House debates

Wednesday, 4 May 2016

Matters of Public Importance

Economy

3:53 pm

Photo of Andrew LeighAndrew Leigh (Fraser, Australian Labor Party, Shadow Assistant Treasurer) Share this | Hansard source

The Cayman Islands—that is right! The government could well name them, and that is something that I am sure we can follow up.

The budget not only fails the government's own test of debt and deficit but also fails Labor's tests of whether it deals with growth, innovation and inequality. Labor recognises that our living standards have fallen four per cent since this government came to office, and a budget which rips $1 billion out of infrastructure investment is not going to spur that growth. We recognise that wage inequality has risen, with wages rising three times as fast for the top tenth as for the bottom tenth. And, yet, what are people being offered? There is no tax cut for the bottom three-quarters of workers. Workers earning between $80,000 and $180,00 get a tax cut which is not a sandwich-and-milkshake tax cut but a sandwich-or-milkshake tax cut—a mere $6 a week.

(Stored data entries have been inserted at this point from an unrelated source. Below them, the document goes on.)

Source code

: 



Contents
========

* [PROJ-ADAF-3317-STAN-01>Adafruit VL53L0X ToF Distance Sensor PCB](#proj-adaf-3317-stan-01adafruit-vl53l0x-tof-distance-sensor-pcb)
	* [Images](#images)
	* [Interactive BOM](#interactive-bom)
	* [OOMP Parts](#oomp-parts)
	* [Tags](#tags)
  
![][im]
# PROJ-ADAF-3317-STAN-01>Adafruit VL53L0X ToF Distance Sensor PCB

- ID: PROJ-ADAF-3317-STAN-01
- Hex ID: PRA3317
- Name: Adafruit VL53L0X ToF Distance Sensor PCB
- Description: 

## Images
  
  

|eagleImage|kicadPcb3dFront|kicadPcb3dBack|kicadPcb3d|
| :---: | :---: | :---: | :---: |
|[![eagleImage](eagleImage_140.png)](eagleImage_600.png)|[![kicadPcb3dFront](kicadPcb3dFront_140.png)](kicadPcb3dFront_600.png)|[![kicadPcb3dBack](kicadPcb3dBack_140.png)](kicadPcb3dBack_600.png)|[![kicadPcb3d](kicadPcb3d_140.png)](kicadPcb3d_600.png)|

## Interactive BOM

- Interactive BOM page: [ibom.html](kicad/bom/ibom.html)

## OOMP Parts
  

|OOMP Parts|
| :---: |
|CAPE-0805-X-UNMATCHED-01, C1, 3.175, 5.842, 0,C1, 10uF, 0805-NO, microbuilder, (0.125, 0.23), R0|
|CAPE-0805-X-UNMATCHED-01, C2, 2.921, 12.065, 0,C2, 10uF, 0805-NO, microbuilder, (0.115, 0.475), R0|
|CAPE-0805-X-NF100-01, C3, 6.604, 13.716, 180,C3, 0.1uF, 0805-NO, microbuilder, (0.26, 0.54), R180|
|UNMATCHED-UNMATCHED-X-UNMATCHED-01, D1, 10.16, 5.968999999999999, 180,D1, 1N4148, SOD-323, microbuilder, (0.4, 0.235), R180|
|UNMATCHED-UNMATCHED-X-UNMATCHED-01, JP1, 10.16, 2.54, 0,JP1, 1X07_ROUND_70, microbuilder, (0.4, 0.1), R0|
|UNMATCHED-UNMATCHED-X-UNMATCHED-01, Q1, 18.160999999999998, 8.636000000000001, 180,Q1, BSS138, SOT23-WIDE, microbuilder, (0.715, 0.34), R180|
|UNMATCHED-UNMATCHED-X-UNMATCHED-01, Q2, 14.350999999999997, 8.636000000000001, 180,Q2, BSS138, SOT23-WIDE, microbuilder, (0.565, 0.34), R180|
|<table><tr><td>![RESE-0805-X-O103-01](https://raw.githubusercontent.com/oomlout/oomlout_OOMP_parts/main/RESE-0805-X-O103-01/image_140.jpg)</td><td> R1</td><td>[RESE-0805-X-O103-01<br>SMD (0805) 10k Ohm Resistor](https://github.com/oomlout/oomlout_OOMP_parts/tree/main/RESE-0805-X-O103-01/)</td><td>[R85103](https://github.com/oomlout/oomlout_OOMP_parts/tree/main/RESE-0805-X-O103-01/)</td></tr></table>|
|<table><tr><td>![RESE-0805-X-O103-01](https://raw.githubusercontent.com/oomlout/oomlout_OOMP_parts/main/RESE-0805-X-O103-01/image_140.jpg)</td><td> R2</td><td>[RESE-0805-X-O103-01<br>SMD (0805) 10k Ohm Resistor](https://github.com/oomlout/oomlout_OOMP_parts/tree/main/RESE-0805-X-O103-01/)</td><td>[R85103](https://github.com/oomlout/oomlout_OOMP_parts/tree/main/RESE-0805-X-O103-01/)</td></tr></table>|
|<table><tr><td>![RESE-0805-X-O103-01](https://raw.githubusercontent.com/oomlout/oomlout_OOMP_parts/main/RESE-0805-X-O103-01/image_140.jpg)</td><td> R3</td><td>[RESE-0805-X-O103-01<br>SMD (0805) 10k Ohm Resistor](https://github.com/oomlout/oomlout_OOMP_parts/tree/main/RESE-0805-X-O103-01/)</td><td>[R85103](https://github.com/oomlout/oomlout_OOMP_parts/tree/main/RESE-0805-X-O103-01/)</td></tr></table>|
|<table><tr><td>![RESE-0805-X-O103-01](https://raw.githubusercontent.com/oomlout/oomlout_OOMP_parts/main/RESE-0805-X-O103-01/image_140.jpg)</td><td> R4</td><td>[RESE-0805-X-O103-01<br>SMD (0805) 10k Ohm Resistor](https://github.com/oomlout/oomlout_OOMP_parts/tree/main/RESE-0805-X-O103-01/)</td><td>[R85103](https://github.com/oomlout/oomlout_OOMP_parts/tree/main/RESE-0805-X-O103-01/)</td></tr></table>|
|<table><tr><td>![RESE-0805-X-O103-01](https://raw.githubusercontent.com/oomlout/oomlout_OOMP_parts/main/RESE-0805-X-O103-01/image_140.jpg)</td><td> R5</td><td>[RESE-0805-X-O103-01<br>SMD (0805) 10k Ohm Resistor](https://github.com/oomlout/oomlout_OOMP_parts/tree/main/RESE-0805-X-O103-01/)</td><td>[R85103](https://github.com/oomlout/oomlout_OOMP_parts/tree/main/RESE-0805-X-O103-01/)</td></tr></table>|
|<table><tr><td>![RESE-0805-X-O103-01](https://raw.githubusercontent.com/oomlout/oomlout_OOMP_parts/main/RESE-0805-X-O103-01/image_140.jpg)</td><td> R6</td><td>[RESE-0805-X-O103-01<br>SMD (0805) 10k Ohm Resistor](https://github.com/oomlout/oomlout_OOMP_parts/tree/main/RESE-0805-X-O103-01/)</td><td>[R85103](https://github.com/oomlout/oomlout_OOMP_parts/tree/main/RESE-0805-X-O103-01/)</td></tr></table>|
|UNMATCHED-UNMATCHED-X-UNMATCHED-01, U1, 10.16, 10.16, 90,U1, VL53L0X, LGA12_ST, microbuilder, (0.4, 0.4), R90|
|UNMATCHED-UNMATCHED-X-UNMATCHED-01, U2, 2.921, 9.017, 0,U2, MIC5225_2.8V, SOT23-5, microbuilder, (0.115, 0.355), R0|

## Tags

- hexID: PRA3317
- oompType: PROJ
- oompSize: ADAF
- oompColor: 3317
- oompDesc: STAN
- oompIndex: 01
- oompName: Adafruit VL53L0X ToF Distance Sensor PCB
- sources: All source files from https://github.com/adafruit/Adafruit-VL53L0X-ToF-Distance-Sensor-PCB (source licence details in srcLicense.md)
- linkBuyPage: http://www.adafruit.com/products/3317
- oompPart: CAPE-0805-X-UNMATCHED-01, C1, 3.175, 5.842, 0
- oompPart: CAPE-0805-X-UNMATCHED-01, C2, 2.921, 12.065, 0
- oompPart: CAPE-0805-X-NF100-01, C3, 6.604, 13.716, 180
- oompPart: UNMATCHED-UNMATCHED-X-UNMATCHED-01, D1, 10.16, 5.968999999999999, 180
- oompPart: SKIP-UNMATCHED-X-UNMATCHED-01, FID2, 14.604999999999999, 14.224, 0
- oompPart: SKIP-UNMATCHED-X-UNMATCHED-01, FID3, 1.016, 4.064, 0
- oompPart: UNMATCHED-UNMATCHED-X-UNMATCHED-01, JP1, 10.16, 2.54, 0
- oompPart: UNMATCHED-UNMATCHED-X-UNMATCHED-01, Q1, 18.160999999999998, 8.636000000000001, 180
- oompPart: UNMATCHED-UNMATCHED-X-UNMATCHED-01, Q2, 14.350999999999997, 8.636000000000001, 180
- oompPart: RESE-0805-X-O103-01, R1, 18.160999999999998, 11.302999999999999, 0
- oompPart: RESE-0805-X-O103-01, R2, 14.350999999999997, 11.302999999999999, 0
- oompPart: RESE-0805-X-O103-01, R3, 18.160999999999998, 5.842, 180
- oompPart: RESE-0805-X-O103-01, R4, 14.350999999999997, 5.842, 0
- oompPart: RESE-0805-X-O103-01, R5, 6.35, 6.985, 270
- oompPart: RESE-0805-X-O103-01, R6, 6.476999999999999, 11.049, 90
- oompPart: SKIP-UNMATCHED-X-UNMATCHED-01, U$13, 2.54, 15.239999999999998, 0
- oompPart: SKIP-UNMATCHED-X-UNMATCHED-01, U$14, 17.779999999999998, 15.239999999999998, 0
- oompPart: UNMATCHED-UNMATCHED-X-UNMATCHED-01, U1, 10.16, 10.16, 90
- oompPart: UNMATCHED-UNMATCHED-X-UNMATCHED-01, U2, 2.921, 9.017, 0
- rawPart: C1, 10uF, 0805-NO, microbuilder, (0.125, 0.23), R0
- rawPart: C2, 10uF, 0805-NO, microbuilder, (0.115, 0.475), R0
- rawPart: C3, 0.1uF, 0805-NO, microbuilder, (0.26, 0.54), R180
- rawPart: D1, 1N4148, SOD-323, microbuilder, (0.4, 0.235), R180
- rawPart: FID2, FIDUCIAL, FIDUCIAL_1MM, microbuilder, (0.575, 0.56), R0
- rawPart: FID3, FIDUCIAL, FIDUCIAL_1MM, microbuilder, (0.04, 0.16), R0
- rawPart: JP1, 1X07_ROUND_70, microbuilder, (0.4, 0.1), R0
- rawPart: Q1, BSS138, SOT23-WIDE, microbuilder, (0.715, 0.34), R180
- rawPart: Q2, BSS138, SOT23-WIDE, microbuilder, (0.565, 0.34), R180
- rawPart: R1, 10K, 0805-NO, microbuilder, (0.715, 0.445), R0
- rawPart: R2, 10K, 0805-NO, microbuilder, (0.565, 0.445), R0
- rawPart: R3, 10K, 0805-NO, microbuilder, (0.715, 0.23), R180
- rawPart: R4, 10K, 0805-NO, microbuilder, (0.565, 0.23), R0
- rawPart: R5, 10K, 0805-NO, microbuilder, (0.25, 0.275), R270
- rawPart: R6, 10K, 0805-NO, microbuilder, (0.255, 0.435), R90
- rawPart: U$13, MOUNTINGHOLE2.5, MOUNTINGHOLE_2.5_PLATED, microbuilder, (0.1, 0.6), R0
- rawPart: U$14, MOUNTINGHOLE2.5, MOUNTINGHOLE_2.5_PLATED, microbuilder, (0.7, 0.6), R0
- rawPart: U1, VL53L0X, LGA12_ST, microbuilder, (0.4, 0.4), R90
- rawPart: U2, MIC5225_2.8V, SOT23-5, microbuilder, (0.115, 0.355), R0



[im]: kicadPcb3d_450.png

On the subject of innovation in Australia, just six per cent of ASX 300 firms think that they are highly innovative. In the budget we see an entrenchment of cuts to schools, vocational training and universities. It is exactly the opposite of what you would want to lay the plan for strong growth. There is nothing new in the budget about renewable energy, which must be an innovation sector for the Australian economy. This is a budget that is designed to get a political party through an election. It is not an economic statement designed to set a nation up for the decades to come.